Business Day (Johannesburg)

South Africa: Business Gloomier With No Recovery Likely Soon

Mariam Isa

5 June 2009


Johannesburg — Emerging trends suggested there were "improved prospects" for the global economy, but the blow to factory output was a threat to investment and jobs, it warned.

The chamber's business confidence index (BCI) slipped to 81,8 last month from 81,9 in April, pressured by a 47% rise in company failures in the first four months of this year, receding trade flows and falling retail sales. The global recession was "causing adjustments in the economy that could result in structural difficulties over the longer term", it warned.

"Noticeably, the decline in manufacturing output could hold serious consequences for investment and jobs in the future."

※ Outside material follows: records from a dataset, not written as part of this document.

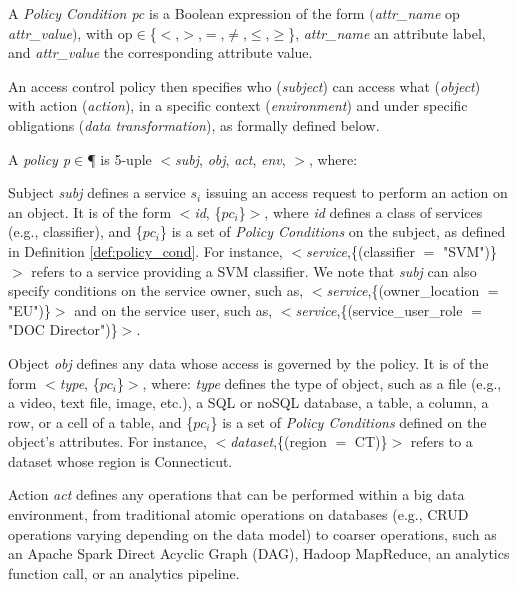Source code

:      \begin{definition}\label{def:policy_cond}
        A \emph{Policy Condition pc} is a Boolean expression of the form $($\emph{attr\_name} op \emph{attr\_value}$)$, with op$\in$\{$<$,$>$,$=$,$\neq$,$\leq$,$\geq$\}, \emph{attr\_name} an attribute label, and \emph{attr\_value} the corresponding attribute value.
      \end{definition}

      An access control policy then specifies who (\emph{subject}) can access what (\emph{object}) with action (\emph{action}), in a specific context (\emph{environment}) and under specific obligations (\emph{data transformation}), as formally defined below.

      \begin{definition}[Policy]\label{def:policy_rule}
        A {\it policy p}$\in$\P{} is 5-uple $<$\textit{subj}, \textit{obj}, \textit{act}, \textit{env}, \textit{\TP}$>$, where:
        \begin{description}
          \item Subject \textit{subj} defines a service $s_i$ issuing an access request to perform an action on an object. It is of the form $<$\emph{id}, \{$pc_i$\}$>$, where \emph{id} defines a class of services (e.g., classifier), and \{$pc_i$\} is a set of \emph{Policy Conditions} on the subject, as defined in Definition \ref{def:policy_cond}. For instance, $<$\emph{service},\{(classifier $=$ "SVM")\}$>$ refers to a service providing a SVM classifier. We note that \textit{subj} can also specify conditions on the service owner, such as, $<$\emph{service},\{(owner\_location $=$ "EU")\}$>$ and on the service user, such as, $<$\emph{service},\{(service\_user\_role $=$ "DOC Director")\}$>$.

          \item Object \textit{obj} defines any data whose access is governed by the policy. It is of the form $<$\emph{type}, \{$pc_i$\}$>$, where: \emph{type} defines the type of object, such as a file (e.g., a video, text file, image, etc.), a SQL or noSQL database, a table, a column, a row, or a cell of a table, and \{$pc_i$\} is a set of \emph{Policy Conditions} defined on the object's attributes. For instance, $<$\emph{dataset},\{(region $=$ CT)\}$>$ refers to a dataset whose region is Connecticut.

          \item Action \textit{act} defines any operations that can be performed within a big data environment, from traditional atomic operations on databases (e.g., CRUD operations varying depending on the data model) to coarser operations, such as an Apache Spark Direct Acyclic Graph (DAG), Hadoop MapReduce, an analytics function call, or an analytics pipeline.


\end{description}
\end{definition}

The manufacturing sector, the economy's second-biggest, shrank by a record 22% in the first quarter, helping to tip the economy into its first recession in 17 years.

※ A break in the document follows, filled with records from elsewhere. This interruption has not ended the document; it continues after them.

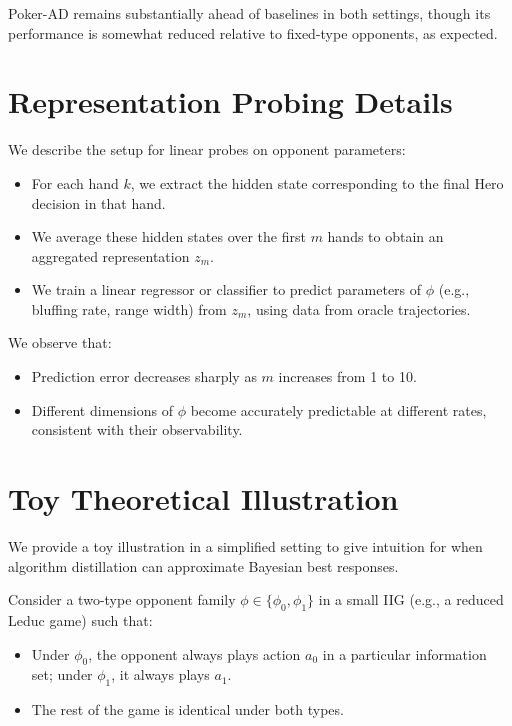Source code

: \documentclass{article}
\begin{document}
Poker-AD remains substantially ahead of baselines in both settings, though its performance is somewhat reduced relative to fixed-type opponents, as expected.

\section{Representation Probing Details}
\label{app:probe}

We describe the setup for linear probes on opponent parameters:
\begin{itemize}[leftmargin=*]
    \item For each hand $k$, we extract the hidden state corresponding to the final Hero decision in that hand.
    \item We average these hidden states over the first $m$ hands to obtain an aggregated representation $z_m$.
    \item We train a linear regressor or classifier to predict parameters of $\phi$ (e.g., bluffing rate, range width) from $z_m$, using data from oracle trajectories.
\end{itemize}

We observe that:
\begin{itemize}[leftmargin=*]
    \item Prediction error decreases sharply as $m$ increases from 1 to 10.
    \item Different dimensions of $\phi$ become accurately predictable at different rates, consistent with their observability.
\end{itemize}

\section{Toy Theoretical Illustration}
\label{app:toy_theory}

We provide a toy illustration in a simplified setting to give intuition for when algorithm distillation can approximate Bayesian best responses.

Consider a two-type opponent family $\phi \in \{\phi_0, \phi_1\}$ in a small IIG (e.g., a reduced Leduc game) such that:
\begin{itemize}[leftmargin=*]
    \item Under $\phi_0$, the opponent always plays action $a_0$ in a particular information set; under $\phi_1$, it always plays $a_1$.
    \item The rest of the game is identical under both types.
\end{itemize}
\end{document}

The slump in factory production was in line with global trends, but news that the economy contracted 6,4% compared with the final quarter of last year took analysts by surprise. A Reuters poll yesterday showed that consensus forecasts for the depth of contraction in the economy this year were revised sharply down to 1,4% from 0,6% last month.

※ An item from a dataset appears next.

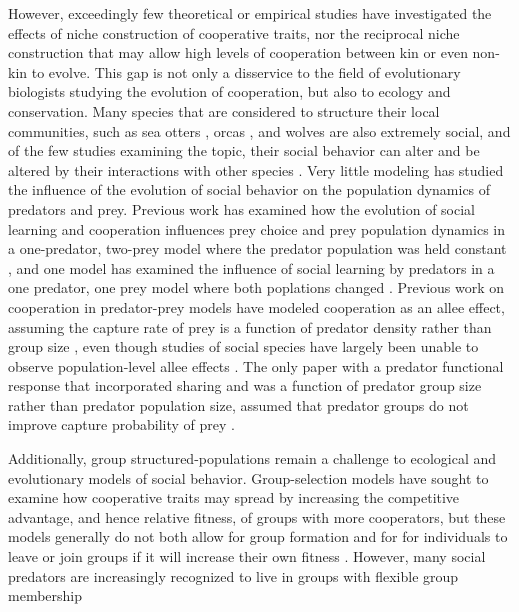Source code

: However, exceedingly few theoretical or empirical studies have investigated the effects of niche construction of cooperative traits, nor the reciprocal niche construction that may allow high levels of cooperation between kin or even non-kin to evolve. This gap is not only a disservice to the field of evolutionary biologists studying the evolution of cooperation, but also to ecology and conservation. Many species that are considered to structure their local communities, such as sea otters  \cite{estes_killer_1998, estes_sea_2016}, orcas \cite{estes_killer_1998, valls_keystone_2015}, and wolves \cite{c_eisenberg_wolfs_2013} are also extremely social, and of the few studies examining the topic, their social behavior can alter and be altered by their interactions with other species \cite{jordaan_effect_2023, imbert_why_2016, foster_social_2012}. Very little modeling has studied the influence of the evolution of social behavior on the population dynamics of predators and prey. Previous work has examined how the evolution of social learning and cooperation influences prey choice and prey population dynamics in a one-predator, two-prey model where the predator population was held constant \cite{borofsky_static_2022, borofsky_success-biased_2022, borofsky_cultural_2024}, and one model has examined the influence of social learning by predators in a one predator, one prey model where both poplations changed \cite{kikuchi_social_2023}. Previous work on cooperation in predator-prey models have modeled cooperation as an allee effect, assuming the capture rate of prey is a function of predator density rather than group size \cite{berec_impacts_2010, teixeira_alves_hunting_2017}, even though studies of social species have largely been unable to observe population-level allee effects \cite{lerch_why_2018}. The only paper with a predator functional response that incorporated sharing and  was a function of predator group size rather than predator population size, assumed that predator groups do not improve capture probability of prey \cite{fryxell_group_2007}.

Additionally, group structured-populations remain a challenge to ecological and evolutionary models of social behavior. Group-selection models have sought to examine how cooperative traits may spread by increasing the competitive advantage, and hence relative fitness, of groups with more cooperators, but these models generally do not both allow for group formation and for for individuals to leave or join groups if it will increase their own fitness \cite{traulsen_evolution_2006, simon_towards_2013}. However, many social predators are increasingly recognized to live in groups with flexible group membership \cite{smith_social_2008, }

"There is no clear indication that the economy is on the road to recovery ... at this stage," the chamber said. It believed that the recovery in business confidence would be a laboured process rather than a sudden turnaround.

The BCI peaked at 103,5 in December 2006 and hit a low of 78,9 in March this year.

Fitch rating agency sent a similar message yesterday, saying that SA's corporate ratings were likely to be "further affected" this year due to challenging market conditions in its main trading partners.

"Fitch does not believe that the economic downturn will abate in the short term; a sustained market recovery is only expected towards the end of 2010," said Roelof Steenekamp, associate director in Fitch's corporate team for SA.

The economy is doing better than many of its global counterparts because of the government's plans to spend R787bn on infrastructure over a three-year period.

But official data shows that the overall pace of investment is slowing, rising by just 3% in the final quarter of last year from 7,3% in the previous quarter.